◆ **TASK REQUIREMENTS**
There is one span to output from the data below: the lines starting at the line with "a distributed system" and ending at the line with "finder written in Go". Output it exactly, ends included, nothing more.

Start of Block

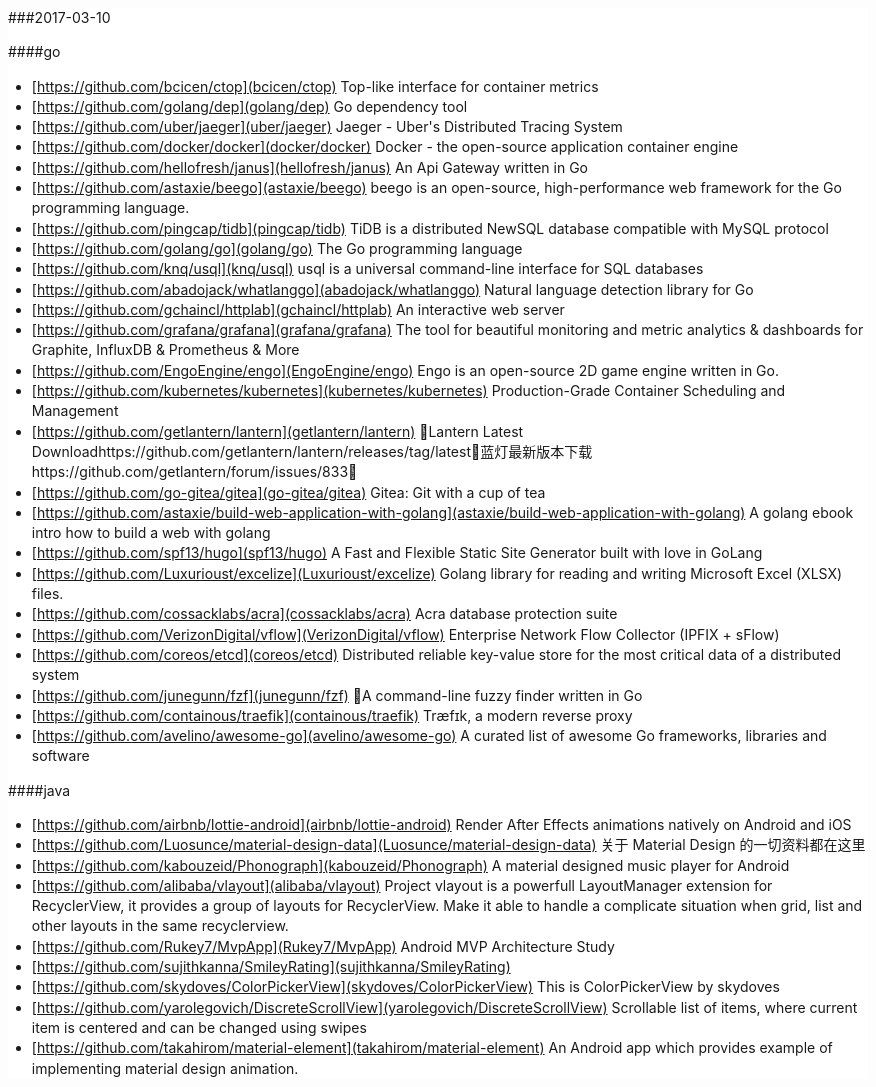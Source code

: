 ###2017-03-10

####go
* [https://github.com/bcicen/ctop](bcicen/ctop) Top-like interface for container metrics
* [https://github.com/golang/dep](golang/dep) Go dependency tool
* [https://github.com/uber/jaeger](uber/jaeger) Jaeger - Uber's Distributed Tracing System
* [https://github.com/docker/docker](docker/docker) Docker - the open-source application container engine
* [https://github.com/hellofresh/janus](hellofresh/janus) An Api Gateway written in Go
* [https://github.com/astaxie/beego](astaxie/beego) beego is an open-source, high-performance web framework for the Go programming language.
* [https://github.com/pingcap/tidb](pingcap/tidb) TiDB is a distributed NewSQL database compatible with MySQL protocol
* [https://github.com/golang/go](golang/go) The Go programming language
* [https://github.com/knq/usql](knq/usql) usql is a universal command-line interface for SQL databases
* [https://github.com/abadojack/whatlanggo](abadojack/whatlanggo) Natural language detection library for Go
* [https://github.com/gchaincl/httplab](gchaincl/httplab) An interactive web server
* [https://github.com/grafana/grafana](grafana/grafana) The tool for beautiful monitoring and metric analytics &amp; dashboards for Graphite, InfluxDB &amp; Prometheus &amp; More
* [https://github.com/EngoEngine/engo](EngoEngine/engo) Engo is an open-source 2D game engine written in Go.
* [https://github.com/kubernetes/kubernetes](kubernetes/kubernetes) Production-Grade Container Scheduling and Management
* [https://github.com/getlantern/lantern](getlantern/lantern) 🔴Lantern Latest Downloadhttps://github.com/getlantern/lantern/releases/tag/latest🔴蓝灯最新版本下载https://github.com/getlantern/forum/issues/833🔴
* [https://github.com/go-gitea/gitea](go-gitea/gitea) Gitea: Git with a cup of tea
* [https://github.com/astaxie/build-web-application-with-golang](astaxie/build-web-application-with-golang) A golang ebook intro how to build a web with golang
* [https://github.com/spf13/hugo](spf13/hugo) A Fast and Flexible Static Site Generator built with love in GoLang
* [https://github.com/Luxurioust/excelize](Luxurioust/excelize) Golang library for reading and writing Microsoft Excel (XLSX) files.
* [https://github.com/cossacklabs/acra](cossacklabs/acra) Acra database protection suite
* [https://github.com/VerizonDigital/vflow](VerizonDigital/vflow) Enterprise Network Flow Collector (IPFIX + sFlow)
* [https://github.com/coreos/etcd](coreos/etcd) Distributed reliable key-value store for the most critical data of a distributed system
* [https://github.com/junegunn/fzf](junegunn/fzf) 🌸A command-line fuzzy finder written in Go
* [https://github.com/containous/traefik](containous/traefik) Træfɪk, a modern reverse proxy
* [https://github.com/avelino/awesome-go](avelino/awesome-go) A curated list of awesome Go frameworks, libraries and software

####java
* [https://github.com/airbnb/lottie-android](airbnb/lottie-android) Render After Effects animations natively on Android and iOS
* [https://github.com/Luosunce/material-design-data](Luosunce/material-design-data) 关于 Material Design 的一切资料都在这里
* [https://github.com/kabouzeid/Phonograph](kabouzeid/Phonograph) A material designed music player for Android
* [https://github.com/alibaba/vlayout](alibaba/vlayout) Project vlayout is a powerfull LayoutManager extension for RecyclerView, it provides a group of layouts for RecyclerView. Make it able to handle a complicate situation when grid, list and other layouts in the same recyclerview.
* [https://github.com/Rukey7/MvpApp](Rukey7/MvpApp) Android MVP Architecture Study
* [https://github.com/sujithkanna/SmileyRating](sujithkanna/SmileyRating)
* [https://github.com/skydoves/ColorPickerView](skydoves/ColorPickerView) This is ColorPickerView by skydoves
* [https://github.com/yarolegovich/DiscreteScrollView](yarolegovich/DiscreteScrollView) Scrollable list of items, where current item is centered and can be changed using swipes
* [https://github.com/takahirom/material-element](takahirom/material-element) An Android app which provides example of implementing material design animation.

End of Block

◆ **RESPONSE BOX**
* [https://github.com/coreos/etcd](coreos/etcd) Distributed reliable key-value store for the most critical data of a distributed system
* [https://github.com/junegunn/fzf](junegunn/fzf) 🌸A command-line fuzzy finder written in Go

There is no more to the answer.